*Records to use:*
"""

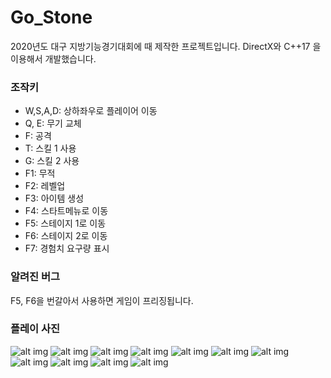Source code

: # Go_Stone
2020년도 대구 지방기능경기대회에 때 제작한 프로젝트입니다.
DirectX와 C++17 을 이용해서 개발했습니다.

### 조작키
+ W,S,A,D: 상하좌우로 플레이어 이동
+ Q, E: 무기 교체 
+ F: 공격
+ T: 스킬 1 사용
+ G: 스킬 2 사용
+ F1: 무적
+ F2: 레벨업
+ F3: 아이템 생성
+ F4: 스타트메뉴로 이동
+ F5: 스테이지 1로 이동
+ F6: 스테이지 2로 이동
+ F7: 경험치 요구량 표시

### 알려진 버그
F5, F6을 번갈아서 사용하면 게임이 프리징됩니다.

### 플레이 사진
![alt img](pictures/mainmenu.png)
![alt img](pictures/stage1.png)
![alt img](pictures/stage11.png)
![alt img](pictures/stage12.png)
![alt img](pictures/stage13.png)
![alt img](pictures/stage21.png)
![alt img](pictures/stage23.png)
![alt img](pictures/write.png)
![alt img](pictures/score.png)
![alt img](pictures/gover0.png)
![alt img](pictures/gover1.png)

"""

*Exercise requirements:*
Would you please retype all the data exactly? Leave out whatever pictures it holds.

*Exercise result:*
Source code

: # Go_Stone
2020년도 대구 지방기능경기대회에 때 제작한 프로젝트입니다.
DirectX와 C++17 을 이용해서 개발했습니다.

### 조작키
+ W,S,A,D: 상하좌우로 플레이어 이동
+ Q, E: 무기 교체 
+ F: 공격
+ T: 스킬 1 사용
+ G: 스킬 2 사용
+ F1: 무적
+ F2: 레벨업
+ F3: 아이템 생성
+ F4: 스타트메뉴로 이동
+ F5: 스테이지 1로 이동
+ F6: 스테이지 2로 이동
+ F7: 경험치 요구량 표시

### 알려진 버그
F5, F6을 번갈아서 사용하면 게임이 프리징됩니다.

### 플레이 사진
![alt img](pictures/mainmenu.png)
![alt img](pictures/stage1.png)
![alt img](pictures/stage11.png)
![alt img](pictures/stage12.png)
![alt img](pictures/stage13.png)
![alt img](pictures/stage21.png)
![alt img](pictures/stage23.png)
![alt img](pictures/write.png)
![alt img](pictures/score.png)
![alt img](pictures/gover0.png)
![alt img](pictures/gover1.png)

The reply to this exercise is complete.